What you will do: Filter the records below for the word "frame". Copy each line that holds it.

== Dataset records

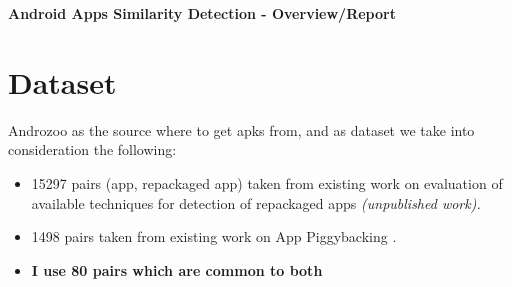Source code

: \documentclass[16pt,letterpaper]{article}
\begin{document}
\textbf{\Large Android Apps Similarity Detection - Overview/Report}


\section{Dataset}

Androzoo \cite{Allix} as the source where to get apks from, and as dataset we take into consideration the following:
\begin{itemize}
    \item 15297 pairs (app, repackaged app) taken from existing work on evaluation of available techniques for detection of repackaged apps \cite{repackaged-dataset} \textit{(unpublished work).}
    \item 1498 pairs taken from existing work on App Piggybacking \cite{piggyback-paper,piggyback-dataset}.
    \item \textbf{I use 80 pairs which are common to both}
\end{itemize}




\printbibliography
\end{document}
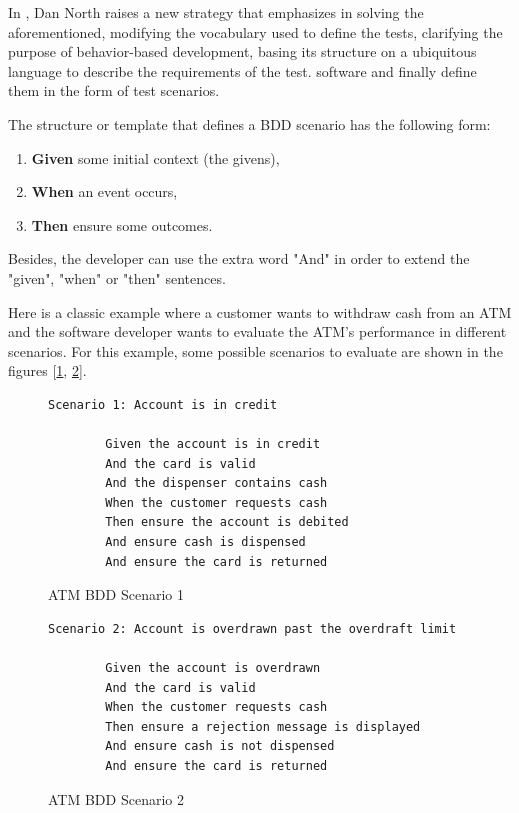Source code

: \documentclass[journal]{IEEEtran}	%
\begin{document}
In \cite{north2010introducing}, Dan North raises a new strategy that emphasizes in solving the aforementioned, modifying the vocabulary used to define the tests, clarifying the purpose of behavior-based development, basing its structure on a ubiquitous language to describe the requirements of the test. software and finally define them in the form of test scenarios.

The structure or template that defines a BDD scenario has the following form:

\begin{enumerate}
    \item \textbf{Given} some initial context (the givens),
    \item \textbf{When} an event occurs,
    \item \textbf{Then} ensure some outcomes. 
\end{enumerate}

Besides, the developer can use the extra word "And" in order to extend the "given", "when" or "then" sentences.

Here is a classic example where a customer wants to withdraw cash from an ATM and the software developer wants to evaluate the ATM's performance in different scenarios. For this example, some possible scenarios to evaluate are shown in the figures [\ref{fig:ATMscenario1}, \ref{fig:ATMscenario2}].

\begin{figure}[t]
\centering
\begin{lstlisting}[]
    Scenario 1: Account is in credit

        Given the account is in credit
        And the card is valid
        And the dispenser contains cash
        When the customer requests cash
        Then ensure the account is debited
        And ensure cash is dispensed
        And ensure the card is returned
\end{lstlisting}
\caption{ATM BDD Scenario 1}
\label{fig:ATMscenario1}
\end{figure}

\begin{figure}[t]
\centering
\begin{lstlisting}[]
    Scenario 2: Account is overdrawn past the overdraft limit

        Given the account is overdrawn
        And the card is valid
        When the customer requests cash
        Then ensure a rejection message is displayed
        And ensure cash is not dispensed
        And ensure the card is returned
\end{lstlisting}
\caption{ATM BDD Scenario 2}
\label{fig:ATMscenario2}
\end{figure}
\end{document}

====
== Dataset records

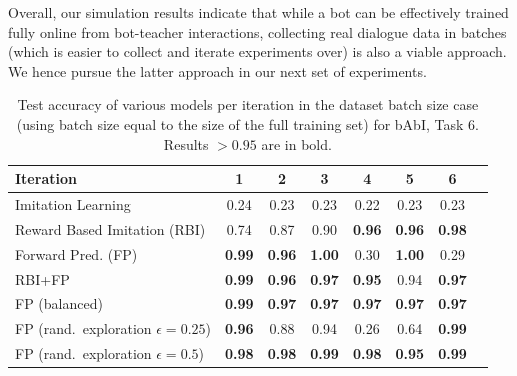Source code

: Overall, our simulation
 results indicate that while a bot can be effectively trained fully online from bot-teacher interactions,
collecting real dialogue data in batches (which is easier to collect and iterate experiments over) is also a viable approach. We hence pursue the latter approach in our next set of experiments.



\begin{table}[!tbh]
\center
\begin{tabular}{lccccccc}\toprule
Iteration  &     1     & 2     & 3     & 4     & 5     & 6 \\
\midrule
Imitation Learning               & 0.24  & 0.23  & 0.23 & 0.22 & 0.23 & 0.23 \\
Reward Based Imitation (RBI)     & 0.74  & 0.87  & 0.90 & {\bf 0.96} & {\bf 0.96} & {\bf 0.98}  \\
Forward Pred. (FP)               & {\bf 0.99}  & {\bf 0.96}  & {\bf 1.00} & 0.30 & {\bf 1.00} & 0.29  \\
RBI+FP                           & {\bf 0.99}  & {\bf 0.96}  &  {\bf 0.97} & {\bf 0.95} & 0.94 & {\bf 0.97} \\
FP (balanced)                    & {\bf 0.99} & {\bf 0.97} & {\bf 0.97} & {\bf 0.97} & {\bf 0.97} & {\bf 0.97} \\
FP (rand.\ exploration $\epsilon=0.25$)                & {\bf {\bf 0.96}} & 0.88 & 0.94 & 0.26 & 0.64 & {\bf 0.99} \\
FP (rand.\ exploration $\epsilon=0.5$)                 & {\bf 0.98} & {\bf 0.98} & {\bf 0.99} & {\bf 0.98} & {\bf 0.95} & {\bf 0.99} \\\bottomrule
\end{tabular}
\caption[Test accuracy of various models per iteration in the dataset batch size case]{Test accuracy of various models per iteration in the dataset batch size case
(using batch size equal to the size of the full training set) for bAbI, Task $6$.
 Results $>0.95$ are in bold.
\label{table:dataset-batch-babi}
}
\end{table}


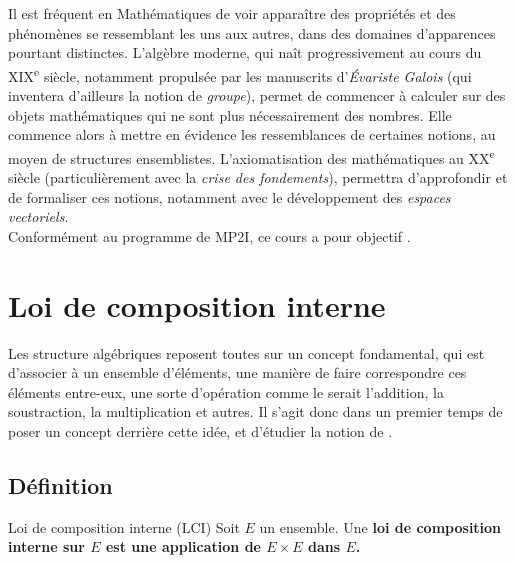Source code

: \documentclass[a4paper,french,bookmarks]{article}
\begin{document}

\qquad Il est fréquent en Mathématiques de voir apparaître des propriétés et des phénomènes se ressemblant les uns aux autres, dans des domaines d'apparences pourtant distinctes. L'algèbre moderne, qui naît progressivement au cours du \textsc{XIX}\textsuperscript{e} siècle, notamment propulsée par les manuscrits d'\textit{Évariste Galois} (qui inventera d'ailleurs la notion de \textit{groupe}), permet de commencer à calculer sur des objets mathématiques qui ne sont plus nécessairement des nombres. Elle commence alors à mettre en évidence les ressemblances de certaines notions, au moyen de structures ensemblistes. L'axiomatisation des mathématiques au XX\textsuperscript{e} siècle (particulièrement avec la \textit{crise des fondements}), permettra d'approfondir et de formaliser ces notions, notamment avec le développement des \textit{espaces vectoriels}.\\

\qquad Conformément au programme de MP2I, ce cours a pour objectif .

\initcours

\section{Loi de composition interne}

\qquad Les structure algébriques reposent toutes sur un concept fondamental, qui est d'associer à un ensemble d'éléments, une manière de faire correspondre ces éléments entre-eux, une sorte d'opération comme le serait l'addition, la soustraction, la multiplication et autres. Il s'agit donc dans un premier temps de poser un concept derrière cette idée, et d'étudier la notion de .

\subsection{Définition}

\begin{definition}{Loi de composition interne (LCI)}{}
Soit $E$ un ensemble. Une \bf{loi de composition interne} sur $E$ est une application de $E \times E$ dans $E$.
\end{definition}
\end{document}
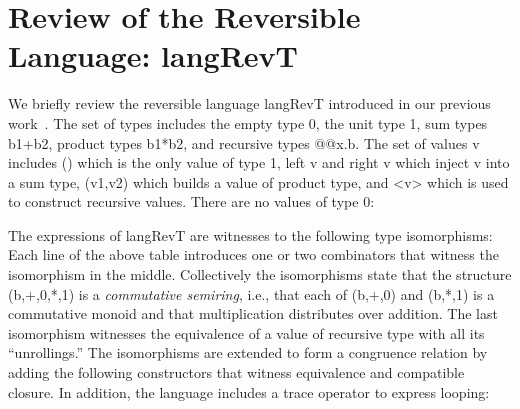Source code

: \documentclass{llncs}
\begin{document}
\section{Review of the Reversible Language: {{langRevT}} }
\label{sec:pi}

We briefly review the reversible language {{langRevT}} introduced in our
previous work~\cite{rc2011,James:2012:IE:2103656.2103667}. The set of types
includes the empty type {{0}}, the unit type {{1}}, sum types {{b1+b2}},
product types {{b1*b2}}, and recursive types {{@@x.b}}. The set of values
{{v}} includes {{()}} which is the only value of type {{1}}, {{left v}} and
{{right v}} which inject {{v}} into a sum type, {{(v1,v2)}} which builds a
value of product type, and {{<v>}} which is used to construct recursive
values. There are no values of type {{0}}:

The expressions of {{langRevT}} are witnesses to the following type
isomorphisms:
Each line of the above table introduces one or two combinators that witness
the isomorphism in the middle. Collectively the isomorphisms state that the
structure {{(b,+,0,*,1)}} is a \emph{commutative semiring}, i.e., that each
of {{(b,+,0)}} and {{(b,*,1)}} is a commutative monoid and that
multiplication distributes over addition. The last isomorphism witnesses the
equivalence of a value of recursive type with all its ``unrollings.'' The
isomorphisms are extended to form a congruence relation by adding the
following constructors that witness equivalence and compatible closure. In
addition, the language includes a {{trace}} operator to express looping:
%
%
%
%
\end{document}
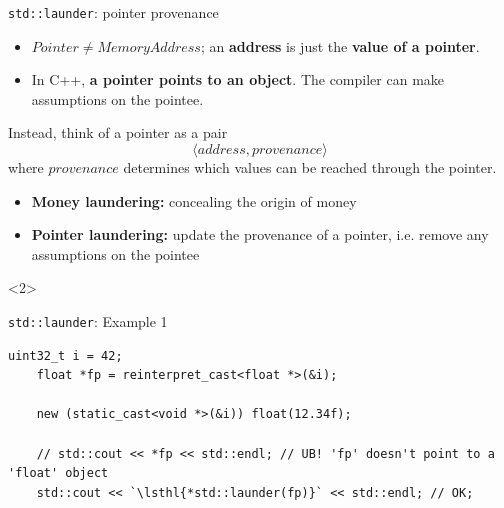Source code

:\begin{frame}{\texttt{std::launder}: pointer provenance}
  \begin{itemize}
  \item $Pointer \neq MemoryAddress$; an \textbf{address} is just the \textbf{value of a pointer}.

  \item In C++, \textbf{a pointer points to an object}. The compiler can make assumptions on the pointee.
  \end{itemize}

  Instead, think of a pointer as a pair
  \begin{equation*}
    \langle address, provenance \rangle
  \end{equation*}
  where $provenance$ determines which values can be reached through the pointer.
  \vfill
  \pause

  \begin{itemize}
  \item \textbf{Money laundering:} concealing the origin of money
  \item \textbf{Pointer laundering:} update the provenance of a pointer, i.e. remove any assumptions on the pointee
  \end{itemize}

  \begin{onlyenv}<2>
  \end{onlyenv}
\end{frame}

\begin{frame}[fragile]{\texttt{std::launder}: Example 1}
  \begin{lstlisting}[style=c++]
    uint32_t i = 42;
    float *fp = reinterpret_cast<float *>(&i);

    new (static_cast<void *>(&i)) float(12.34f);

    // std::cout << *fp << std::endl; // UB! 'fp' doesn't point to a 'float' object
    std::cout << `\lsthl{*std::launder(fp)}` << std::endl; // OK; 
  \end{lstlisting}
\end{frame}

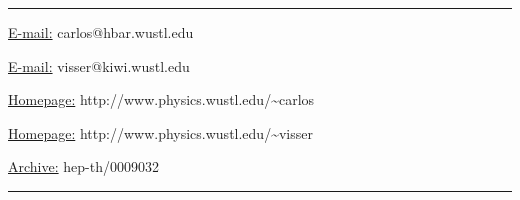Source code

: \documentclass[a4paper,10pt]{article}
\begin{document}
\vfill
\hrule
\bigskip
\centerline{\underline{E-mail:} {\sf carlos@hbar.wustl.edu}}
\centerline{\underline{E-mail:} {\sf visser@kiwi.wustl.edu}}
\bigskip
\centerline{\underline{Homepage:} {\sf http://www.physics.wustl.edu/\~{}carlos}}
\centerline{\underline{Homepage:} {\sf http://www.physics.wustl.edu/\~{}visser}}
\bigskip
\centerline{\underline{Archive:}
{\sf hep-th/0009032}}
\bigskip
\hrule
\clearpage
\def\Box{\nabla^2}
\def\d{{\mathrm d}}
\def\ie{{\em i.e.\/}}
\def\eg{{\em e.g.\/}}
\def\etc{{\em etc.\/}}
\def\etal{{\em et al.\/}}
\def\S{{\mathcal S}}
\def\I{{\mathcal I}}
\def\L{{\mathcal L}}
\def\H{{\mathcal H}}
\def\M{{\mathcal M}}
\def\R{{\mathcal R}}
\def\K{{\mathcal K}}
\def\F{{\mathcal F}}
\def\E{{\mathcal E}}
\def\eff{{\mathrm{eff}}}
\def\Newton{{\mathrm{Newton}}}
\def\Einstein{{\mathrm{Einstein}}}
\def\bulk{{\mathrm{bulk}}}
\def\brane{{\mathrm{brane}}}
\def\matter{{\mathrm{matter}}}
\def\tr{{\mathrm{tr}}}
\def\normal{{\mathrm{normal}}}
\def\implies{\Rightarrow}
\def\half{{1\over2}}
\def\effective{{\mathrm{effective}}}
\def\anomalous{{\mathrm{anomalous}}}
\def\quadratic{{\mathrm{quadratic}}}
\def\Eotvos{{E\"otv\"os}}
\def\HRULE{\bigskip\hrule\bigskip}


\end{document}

====

Solution:
:\begin{frame}{\texttt{std::launder}: pointer provenance}
\end{frame}
\begin{frame}[fragile]{\texttt{std::launder}: Example 1}
\end{frame}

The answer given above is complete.